Deriving general structure-activity/selectivity relationship patterns for different subfamilies of cyclin-dependent kinase inhibitors using machine learning methods

Abstract

Cyclin-dependent kinases (CDKs) play essential roles in regulating the cell cycle and are among the most critical targets for cancer therapy and drug discovery. The primary objective of this research is to derive general structure-activity relationship (SAR) patterns for modeling the selectivity and activity levels of CDK inhibitors using machine learning methods.

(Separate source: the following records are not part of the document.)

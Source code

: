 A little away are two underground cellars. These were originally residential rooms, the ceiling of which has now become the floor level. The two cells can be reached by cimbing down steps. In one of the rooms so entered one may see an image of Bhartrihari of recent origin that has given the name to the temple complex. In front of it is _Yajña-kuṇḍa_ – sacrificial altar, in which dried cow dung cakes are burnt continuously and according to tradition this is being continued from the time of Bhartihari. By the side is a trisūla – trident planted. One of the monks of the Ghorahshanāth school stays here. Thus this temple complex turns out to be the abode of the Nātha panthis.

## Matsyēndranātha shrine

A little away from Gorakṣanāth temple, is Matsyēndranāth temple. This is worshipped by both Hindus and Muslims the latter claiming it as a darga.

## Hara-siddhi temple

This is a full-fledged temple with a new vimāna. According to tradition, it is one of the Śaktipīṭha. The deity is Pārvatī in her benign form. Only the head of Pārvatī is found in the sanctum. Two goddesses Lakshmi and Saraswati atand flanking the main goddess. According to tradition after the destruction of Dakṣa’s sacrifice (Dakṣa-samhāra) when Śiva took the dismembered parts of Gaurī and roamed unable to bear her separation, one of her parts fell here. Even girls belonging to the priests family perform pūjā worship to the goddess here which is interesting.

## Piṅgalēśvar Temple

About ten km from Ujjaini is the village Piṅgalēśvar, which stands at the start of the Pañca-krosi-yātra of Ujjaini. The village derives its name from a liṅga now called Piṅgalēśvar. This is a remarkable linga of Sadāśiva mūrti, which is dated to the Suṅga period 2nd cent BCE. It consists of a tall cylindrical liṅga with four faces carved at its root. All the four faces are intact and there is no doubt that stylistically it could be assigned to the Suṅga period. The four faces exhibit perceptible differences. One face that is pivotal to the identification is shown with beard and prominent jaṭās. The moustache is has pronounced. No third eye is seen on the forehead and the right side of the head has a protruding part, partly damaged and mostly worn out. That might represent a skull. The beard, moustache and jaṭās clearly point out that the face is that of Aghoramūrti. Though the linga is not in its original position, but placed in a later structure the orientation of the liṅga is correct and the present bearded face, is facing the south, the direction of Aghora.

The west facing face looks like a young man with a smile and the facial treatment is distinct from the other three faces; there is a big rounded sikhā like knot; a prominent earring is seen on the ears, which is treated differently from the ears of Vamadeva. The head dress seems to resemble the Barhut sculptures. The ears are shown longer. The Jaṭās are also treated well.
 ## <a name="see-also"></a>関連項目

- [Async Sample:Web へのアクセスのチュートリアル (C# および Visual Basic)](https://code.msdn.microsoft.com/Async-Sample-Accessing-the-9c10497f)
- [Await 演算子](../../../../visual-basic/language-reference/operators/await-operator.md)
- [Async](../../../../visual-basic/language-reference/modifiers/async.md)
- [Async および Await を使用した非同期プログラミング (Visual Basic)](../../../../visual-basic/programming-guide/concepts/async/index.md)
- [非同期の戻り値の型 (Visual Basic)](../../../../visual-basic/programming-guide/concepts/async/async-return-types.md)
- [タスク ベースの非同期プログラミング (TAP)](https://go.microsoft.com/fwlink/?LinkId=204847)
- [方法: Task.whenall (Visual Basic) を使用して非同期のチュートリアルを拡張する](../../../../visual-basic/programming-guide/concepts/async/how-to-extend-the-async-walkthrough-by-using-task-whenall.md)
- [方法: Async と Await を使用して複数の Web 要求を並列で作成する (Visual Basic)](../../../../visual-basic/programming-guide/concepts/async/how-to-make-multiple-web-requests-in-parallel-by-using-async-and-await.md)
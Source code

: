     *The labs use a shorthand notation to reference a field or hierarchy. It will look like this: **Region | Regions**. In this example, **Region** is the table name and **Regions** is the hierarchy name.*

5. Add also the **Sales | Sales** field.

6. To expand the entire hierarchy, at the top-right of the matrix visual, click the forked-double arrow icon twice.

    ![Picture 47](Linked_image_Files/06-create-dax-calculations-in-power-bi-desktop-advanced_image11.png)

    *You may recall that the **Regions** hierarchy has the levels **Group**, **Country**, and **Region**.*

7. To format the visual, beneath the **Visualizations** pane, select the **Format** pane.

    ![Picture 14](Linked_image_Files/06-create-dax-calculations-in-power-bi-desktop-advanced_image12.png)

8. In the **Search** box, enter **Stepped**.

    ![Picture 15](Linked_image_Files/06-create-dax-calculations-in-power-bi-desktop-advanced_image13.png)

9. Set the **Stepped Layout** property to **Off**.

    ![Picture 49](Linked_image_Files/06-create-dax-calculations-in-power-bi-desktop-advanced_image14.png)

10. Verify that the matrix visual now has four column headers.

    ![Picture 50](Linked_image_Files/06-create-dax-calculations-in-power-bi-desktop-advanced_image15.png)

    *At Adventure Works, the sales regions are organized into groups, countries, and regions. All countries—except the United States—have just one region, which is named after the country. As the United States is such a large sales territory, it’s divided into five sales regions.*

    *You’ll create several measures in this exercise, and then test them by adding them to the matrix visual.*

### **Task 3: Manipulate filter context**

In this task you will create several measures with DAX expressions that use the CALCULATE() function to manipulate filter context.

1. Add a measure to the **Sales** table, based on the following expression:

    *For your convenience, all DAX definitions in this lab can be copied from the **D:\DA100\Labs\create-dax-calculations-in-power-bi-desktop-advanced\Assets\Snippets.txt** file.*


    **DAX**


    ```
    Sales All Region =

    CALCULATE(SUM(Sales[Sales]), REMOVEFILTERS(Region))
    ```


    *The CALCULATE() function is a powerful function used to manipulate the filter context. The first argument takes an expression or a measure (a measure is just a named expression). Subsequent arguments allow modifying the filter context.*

To accomplish this, 8592 small molecules with different binding affinities to CDK1, CDK2, CDK4, CDK5, and CDK9 were collected from Binding DB, and a diverse set of descriptors was calculated for each molecule. The supervised Kohonen networks (SKN) and counter propagation artificial neural networks (CPANN) models were trained to predict the activity levels and therapeutic targets of the molecules. The validity of models was confirmed through tenfold cross-validation and external test sets. Using selected sets of molecular descriptors (e.g. hydrophilicity and total polar surface area) we derived activity and selectivity maps to elucidate local regions in chemical space for active and selective CDK inhibitors. The SKN models exhibited prediction accuracies ranging from 0.75 to 0.94 for the external test sets. The developed multivariate classifiers were used for ligand-based virtual screening of 2 million random molecules of the PubChem database, yielding areas under the receiver operating characteristic curves ranging from 0.72 to 1.00 for the SKN model. Considering the persistent challenge of achieving CDK selectivity, this research significantly contributes to addressing the issue and underscores the paramount importance of developing drugs with minimized side effects.

Figure 1

The Venn diagram of the VIP-selected descriptors used for developing active/inactive classifiers for five groups of CDK molecules: CDK1: blue, CDK2: crimson, CDK4: green, CDK5: yellow, CDK9: brown.

Figure 2

The density plot, box plot, and beeswarm plot (a–c) for Hy molecular descriptor for the active and inactive groups of CDK1, CDK2, and CDK5 molecules (d–f) for nRCONHR molecular descriptor for the active and inactive groups of CDK1, CDK2, and CDK5 molecules (g–i) for C-043 molecular descriptor for the active and inactive groups of CDK1, CDK4, and CDK9 molecules.

Figure 3

The density plot, box plot, and beeswarm plot (a–c) for nBnz molecular descriptor for the active and inactive groups of CDK4, and CDK5 molecules (d–f) for TPSA_(Tot) molecular descriptor for the active and inactive groups of CDK2 and CDK5 molecules.

Figure 4

One-against-one visualization of the abstract PC space made by the 31 VIP-selected molecular descriptors used for multiclass classification of active CDK molecules (Dark blue: active CDK1, magenta: active CDK2, light blue: active CDK4, gold: active CDK5, orange red: active CDK9).

Figure 5

The density plot, box plot, and beeswarm plot (a–c) for Ms (d–f) for TPSA_(Tot) (g–i) for nCbH molecular descriptor(s) within five different groups of active CDK inhibitors.

Figure 6

The distribution and coordinates of the PubChem-R and active CDK molecules within the two-dimensional subspaces created by one-by-one comparison of four VIP-selected molecular descriptors (a) TPSA_(Tot) versus T (N.. N), (b) TPSA_(Tot) versus Ms, (c) TPSA_(NO) versus T (N.. N), (d) TPSA_(NO) versus T (N.. N).